En dépit des cris outragés exprimés à Bruxelles sur le comportement russe, la vieille Europe ne ressent guère de menaces venues de l’Est. Les bénéfices économiques de l’intégration d’une Ukraine unifiée et en paix dans l’Union européenne seraient modestes et prendraient beaucoup de temps. Aujourd’hui, Kiev est un trou noir économique, et les Européens accablés par le fisc ont montré peu d’empressement à contribuer aux niveaux de l’aide exigée par la situation ukrainienne.

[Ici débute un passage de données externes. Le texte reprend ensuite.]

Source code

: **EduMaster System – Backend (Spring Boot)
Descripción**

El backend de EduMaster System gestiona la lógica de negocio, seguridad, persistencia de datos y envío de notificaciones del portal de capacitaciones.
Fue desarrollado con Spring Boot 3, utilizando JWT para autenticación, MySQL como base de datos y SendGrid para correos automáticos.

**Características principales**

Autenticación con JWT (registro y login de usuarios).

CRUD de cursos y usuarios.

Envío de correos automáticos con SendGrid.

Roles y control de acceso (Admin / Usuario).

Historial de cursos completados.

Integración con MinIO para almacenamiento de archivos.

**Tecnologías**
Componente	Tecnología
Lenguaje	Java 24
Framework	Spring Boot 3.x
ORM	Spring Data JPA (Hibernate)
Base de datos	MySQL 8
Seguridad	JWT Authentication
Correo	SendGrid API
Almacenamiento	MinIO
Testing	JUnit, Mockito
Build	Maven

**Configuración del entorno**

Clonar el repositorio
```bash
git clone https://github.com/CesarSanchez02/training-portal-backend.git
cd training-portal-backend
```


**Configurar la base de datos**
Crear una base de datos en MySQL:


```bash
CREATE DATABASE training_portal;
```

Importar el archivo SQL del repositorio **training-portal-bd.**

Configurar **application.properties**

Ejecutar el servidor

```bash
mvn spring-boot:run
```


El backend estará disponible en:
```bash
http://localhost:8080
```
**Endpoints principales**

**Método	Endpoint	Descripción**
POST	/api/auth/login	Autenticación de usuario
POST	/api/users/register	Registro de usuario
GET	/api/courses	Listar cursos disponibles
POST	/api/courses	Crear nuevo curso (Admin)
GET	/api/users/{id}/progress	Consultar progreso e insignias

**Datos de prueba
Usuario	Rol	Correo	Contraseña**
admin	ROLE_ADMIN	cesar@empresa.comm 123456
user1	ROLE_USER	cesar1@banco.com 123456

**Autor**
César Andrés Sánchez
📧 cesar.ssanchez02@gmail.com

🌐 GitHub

Les États-Unis ont encore moins d’intérêt envers cette région. En dehors de quelques Ukrainiens exilés en Amérique, qui croient que le soleil se lève à Kiev, soutenus par des idéologues néo-conservateurs qui pensent que Washington devrait faire la guerre à tous ceux qui osent résister aux diktats américains, peu d’Américains se préoccupent de l’Ukraine. Des échanges rhétoriques bien plus ridicules ont été observés dans les affrontements présidentiels sur toutes sortes de sujets. La Russie est rarement mentionnée, sauf pour critiquer l’intervention en Syrie ; l’Ukraine, elle, jamais.

Ainsi, l’Ukraine souffrante inspire de la sympathie sans plus, et aucun engagement. Ni l’Amérique ni l’Europe ne sont prêtes à imposer des sanctions sérieuses destinées à briser l’économie russe. Ni l’Amérique ni l’Europe ne sont prêtes à risquer une guerre avec la Russie. L’Ouest ne récupérera pas la Crimée, ne mettra pas fin à la sécession du Donbass, ne garantira pas l’intégrité territoriale de l’Ukraine, ou même ne sauvera pas de la banqueroute l’économie de ce pays. Cela signifie que Kiev est effectivement seule.

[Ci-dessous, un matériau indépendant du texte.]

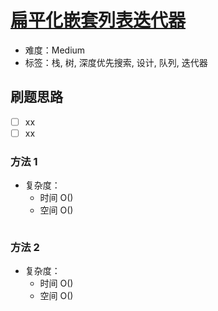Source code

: # [扁平化嵌套列表迭代器](https://leetcode-cn.com/problems/flatten-nested-list-iterator/)

- 难度：Medium
- 标签：栈, 树, 深度优先搜索, 设计, 队列, 迭代器

## 刷题思路

- [ ] xx
- [ ] xx

### 方法 1

- 复杂度：
    - 时间 O()
    - 空间 O()

``` js

```

### 方法 2

- 复杂度：
    - 时间 O()
    - 空间 O()

``` js

```
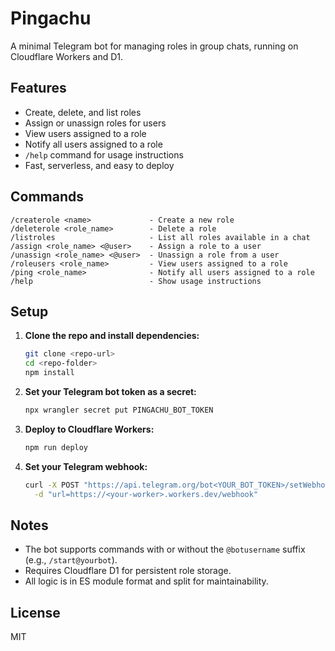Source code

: # Pingachu

A minimal Telegram bot for managing roles in group chats, running on Cloudflare Workers and D1.

## Features

 - Create, delete, and list roles
 - Assign or unassign roles for users
 - View users assigned to a role
 - Notify all users assigned to a role
 - `/help` command for usage instructions
 - Fast, serverless, and easy to deploy

## Commands

```
/createrole <name>             - Create a new role
/deleterole <role_name>        - Delete a role
/listroles                     - List all roles available in a chat
/assign <role_name> <@user>    - Assign a role to a user
/unassign <role_name> <@user>  - Unassign a role from a user
/roleusers <role_name>         - View users assigned to a role
/ping <role_name>              - Notify all users assigned to a role
/help                          - Show usage instructions
```

## Setup

1. **Clone the repo and install dependencies:**

   ```sh
   git clone <repo-url>
   cd <repo-folder>
   npm install
   ```

2. **Set your Telegram bot token as a secret:**

   ```sh
   npx wrangler secret put PINGACHU_BOT_TOKEN
   ```

3. **Deploy to Cloudflare Workers:**

   ```sh
   npm run deploy
   ```

4. **Set your Telegram webhook:**
   ```sh
   curl -X POST "https://api.telegram.org/bot<YOUR_BOT_TOKEN>/setWebhook" \
     -d "url=https://<your-worker>.workers.dev/webhook"
   ```

## Notes

- The bot supports commands with or without the `@botusername` suffix (e.g., `/start@yourbot`).
- Requires Cloudflare D1 for persistent role storage.
- All logic is in ES module format and split for maintainability.

## License

MIT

Les dirigeants ukrainiens se sont intoxiqués eux-mêmes s’ils pensent autrement. En dépit des proclamations du lobby guerrier de Washington, conduit par les sénateurs John Mac Cain et Lindsay Graham, aucun des présidents américains de l’après-guerre n’est prêt à perdre les bénéfices de la fin de la Guerre froide en déclenchant un conflit avec la Russie sur des sujets mineurs. Le meilleur exemple en est l’accord de Budapest en 1994, sur les questions de sécurité, après lequel l’Ukraine renonça aux armements nucléaires laissés dans le pays par l’effondrement de l’URSS.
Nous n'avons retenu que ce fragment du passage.